By Denver Nicks
March 2, 2016
Bob Dylan plays acoustic guitar and smokes a cigarette in this headshot from September 1961 in New York City, New York.
Michael Ochs Archives—Getty Images

For years rumor circulated among Bob Dylan enthusiasts of a legendary secret archive including notebooks that many hoped would reveal how Dylan wrote some of his most iconic songs.

In this case the legend happens to be true. Two institutions in Tulsa, Oklahoma, announced Wednesday they have acquired Bob Dylan’s archive of 6,000 items, including lyrics, correspondence, recordings, films and photos, reports the New York Times.

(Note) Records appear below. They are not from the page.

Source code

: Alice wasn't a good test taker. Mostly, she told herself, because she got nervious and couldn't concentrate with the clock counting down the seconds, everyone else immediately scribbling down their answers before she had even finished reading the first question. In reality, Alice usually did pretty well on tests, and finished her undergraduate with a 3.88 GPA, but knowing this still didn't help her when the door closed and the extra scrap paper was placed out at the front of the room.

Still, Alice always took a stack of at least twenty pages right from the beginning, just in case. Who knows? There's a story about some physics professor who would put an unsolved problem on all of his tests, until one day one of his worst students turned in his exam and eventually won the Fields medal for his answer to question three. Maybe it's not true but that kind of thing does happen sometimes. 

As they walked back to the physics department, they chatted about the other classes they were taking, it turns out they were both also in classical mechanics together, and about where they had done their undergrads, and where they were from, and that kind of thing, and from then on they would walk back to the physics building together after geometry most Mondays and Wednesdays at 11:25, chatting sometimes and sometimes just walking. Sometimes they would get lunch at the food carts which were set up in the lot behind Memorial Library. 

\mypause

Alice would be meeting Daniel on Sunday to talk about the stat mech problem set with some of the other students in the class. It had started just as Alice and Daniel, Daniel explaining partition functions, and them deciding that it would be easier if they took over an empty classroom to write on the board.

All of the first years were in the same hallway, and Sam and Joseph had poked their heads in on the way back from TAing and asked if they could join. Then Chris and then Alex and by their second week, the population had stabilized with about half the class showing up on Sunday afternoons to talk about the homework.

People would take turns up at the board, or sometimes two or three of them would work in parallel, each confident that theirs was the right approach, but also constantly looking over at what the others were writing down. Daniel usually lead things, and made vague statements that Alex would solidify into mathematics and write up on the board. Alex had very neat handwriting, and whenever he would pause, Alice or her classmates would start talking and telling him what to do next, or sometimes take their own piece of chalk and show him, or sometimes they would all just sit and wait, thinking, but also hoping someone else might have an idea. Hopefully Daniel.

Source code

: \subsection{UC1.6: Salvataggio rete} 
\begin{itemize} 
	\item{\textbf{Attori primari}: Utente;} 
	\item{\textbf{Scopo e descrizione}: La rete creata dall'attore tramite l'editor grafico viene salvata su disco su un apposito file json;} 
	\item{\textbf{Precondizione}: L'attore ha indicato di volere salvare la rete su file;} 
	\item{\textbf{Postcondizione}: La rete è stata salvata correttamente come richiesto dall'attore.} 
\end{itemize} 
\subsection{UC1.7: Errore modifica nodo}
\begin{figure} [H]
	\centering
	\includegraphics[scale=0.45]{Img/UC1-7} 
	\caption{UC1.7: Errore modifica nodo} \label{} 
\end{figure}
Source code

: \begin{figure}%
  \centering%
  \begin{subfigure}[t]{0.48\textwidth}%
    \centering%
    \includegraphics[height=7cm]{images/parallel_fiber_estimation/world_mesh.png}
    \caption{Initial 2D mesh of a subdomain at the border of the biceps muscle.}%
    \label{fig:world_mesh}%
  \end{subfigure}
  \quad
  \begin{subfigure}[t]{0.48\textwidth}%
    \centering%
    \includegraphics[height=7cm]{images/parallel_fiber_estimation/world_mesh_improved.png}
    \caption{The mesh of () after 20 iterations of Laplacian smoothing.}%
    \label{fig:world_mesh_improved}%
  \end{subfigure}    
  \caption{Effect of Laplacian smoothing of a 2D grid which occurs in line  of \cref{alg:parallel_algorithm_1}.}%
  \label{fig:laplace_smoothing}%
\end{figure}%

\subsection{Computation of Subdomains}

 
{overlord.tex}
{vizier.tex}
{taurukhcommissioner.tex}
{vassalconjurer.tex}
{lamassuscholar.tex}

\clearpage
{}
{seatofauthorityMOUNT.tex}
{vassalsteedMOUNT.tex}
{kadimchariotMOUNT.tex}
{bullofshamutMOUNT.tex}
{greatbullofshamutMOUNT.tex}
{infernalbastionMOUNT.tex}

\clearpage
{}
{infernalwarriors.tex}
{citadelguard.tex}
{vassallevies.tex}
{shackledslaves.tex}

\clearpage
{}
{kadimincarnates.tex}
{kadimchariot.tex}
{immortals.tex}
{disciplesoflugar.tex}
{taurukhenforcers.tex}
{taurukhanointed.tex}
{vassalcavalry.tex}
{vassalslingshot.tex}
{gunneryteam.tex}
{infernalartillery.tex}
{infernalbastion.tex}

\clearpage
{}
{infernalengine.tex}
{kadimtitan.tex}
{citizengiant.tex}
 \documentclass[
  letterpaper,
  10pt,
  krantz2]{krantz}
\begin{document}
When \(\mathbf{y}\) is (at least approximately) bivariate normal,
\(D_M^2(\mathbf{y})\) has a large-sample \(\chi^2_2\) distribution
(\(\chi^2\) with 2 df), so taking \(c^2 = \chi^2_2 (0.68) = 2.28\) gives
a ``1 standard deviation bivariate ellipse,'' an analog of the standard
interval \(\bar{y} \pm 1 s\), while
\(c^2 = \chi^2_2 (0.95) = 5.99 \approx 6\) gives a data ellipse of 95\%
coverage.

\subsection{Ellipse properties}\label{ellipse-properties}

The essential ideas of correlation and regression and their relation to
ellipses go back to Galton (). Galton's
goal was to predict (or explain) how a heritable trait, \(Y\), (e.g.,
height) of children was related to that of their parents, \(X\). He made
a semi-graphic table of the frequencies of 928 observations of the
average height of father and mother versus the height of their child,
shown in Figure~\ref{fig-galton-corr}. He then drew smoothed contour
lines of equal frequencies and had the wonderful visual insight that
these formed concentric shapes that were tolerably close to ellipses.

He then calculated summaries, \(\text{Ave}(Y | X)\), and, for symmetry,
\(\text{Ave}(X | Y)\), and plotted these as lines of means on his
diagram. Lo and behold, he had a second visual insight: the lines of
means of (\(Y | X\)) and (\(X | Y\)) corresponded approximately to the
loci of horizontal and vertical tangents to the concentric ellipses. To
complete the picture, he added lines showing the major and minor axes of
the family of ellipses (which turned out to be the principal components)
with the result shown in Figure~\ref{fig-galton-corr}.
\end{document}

The news was announced by the George Kaiser Family Foundation and the University of Tulsa, who jointly acquired the archive for an amount estimated to be between $15 million and $20 million.

According to the Times, which got a preview of the archive, “it is clear that the archives are deeper and more vast than even most Dylan experts could imagine, promising untold insight into the songwriter’s work.”

The Dylan archive will be housed on public display in Tulsa alongside a copy of the Declaration of Independence, a collection of Native American art, and the papers of Woody Guthrie, an early hero of Dylan’s.

In a statement, Dylan lauded praised the acquisition and the choice to put his work on display alongside that of his longtime idol.

“I’m glad that my archives, which have been collected all these years, have finally found a home and are to be included with the works of Woody Guthrie and especially alongside all the valuable artifacts from the Native American Nations. To me it makes a lot of sense and it’s a great honor.”